Francisco the Mathematician (RCN, Colombia) A former pupil returns to his tough Bogota high school as a math teacher. A redo of a telenovela that ran from 1999-2004; showcased at the MipDrama Latam Screenings.

Guerra de Idolos (pictured, Telemundo, U.S.) NBC Universal Telemundo’s first original music drama series: A composer-producer unleashes a war against criminal gangs linked to the music business.

Iron Lady (TV Azteca, Mexico) Drama-action TV series in which a female judge, aka the Iron Prosecutor, battles a drug lord who has destroyed her family. Selected for the MipDrama Latam Screenings.

I Want to Be by Your Side (Pol-ka, Argentina) A self-sacrificing housewife is told she’s dying, and confesses her love to her best friend’s husband. Trouble is, her doctor got the diagnosis wrong in this comedy-tinged telenovela.

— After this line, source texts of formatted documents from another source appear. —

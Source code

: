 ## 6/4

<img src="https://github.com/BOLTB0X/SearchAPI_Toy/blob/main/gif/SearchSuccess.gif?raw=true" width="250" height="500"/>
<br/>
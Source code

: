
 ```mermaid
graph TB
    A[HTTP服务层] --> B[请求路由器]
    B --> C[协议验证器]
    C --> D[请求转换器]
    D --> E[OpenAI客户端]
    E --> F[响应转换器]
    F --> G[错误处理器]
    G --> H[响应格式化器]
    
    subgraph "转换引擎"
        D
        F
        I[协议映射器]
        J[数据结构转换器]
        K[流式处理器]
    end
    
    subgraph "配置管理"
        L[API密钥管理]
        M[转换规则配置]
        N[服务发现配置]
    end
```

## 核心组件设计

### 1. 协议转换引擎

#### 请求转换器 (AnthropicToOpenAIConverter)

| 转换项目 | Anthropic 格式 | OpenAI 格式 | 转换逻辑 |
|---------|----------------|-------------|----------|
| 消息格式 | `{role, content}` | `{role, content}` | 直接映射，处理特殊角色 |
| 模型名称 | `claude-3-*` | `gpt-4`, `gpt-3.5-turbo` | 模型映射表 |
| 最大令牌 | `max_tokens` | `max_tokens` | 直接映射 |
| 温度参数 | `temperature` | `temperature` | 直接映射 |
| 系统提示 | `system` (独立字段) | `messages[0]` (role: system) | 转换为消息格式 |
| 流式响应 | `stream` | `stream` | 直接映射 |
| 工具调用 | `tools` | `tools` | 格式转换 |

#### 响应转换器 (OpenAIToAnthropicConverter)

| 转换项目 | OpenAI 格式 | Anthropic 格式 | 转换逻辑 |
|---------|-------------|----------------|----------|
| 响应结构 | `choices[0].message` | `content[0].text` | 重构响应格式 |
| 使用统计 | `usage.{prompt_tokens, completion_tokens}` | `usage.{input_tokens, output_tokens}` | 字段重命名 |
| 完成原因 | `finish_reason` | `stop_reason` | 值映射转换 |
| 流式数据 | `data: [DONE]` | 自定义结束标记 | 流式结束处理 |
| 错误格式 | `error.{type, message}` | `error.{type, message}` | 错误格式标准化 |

Jailers (Globo, Brazil) Globo’s newest bet to break into upscale short-format drama is a 12-segment penitentiary thriller; MipDrama Screenings’ only Latin American entry.

Above Justice (Globo) Another innovative play for higher-end audiences, this 20-episode drama relates four intertwining tales of injustice.

Love After Loving (Telefe) A romantic thriller spanning two time periods, “Love” is Telefe’s ratings and web phenom of 2017, averaging a 39.8% share since its January debut.

Love, Divina (Televisa/Pol-ka/Federation Kids & Family) A digital-age, pan-Latin American teen music drama stars tween/teen idol Laura Esquivel. Licensed to France Televisions and Italy’s Super!, and still selling.

Pequeña Orquesta Mastolfoni (Kapow/INCAA, Argentina) A tango and humor-laced family drama set in 1960s Argentina, backed by Argentina’s Incaa Film Institute.

The Promised Land (TV Record, Brazil) A sequel to the phenomenally successful TV Record biblical telenovela “The 10 Commandments,” with Joshua as its hero. Another Latam Screenings title at this year’s MIP.

La Querida del Centauro (Teleset/Sony Pictures TV/Telemundo). Ludwika Paleta is a prisoner who becomes a drug kingpin’s mistress. Renewed for a second, Mexico-shot, season.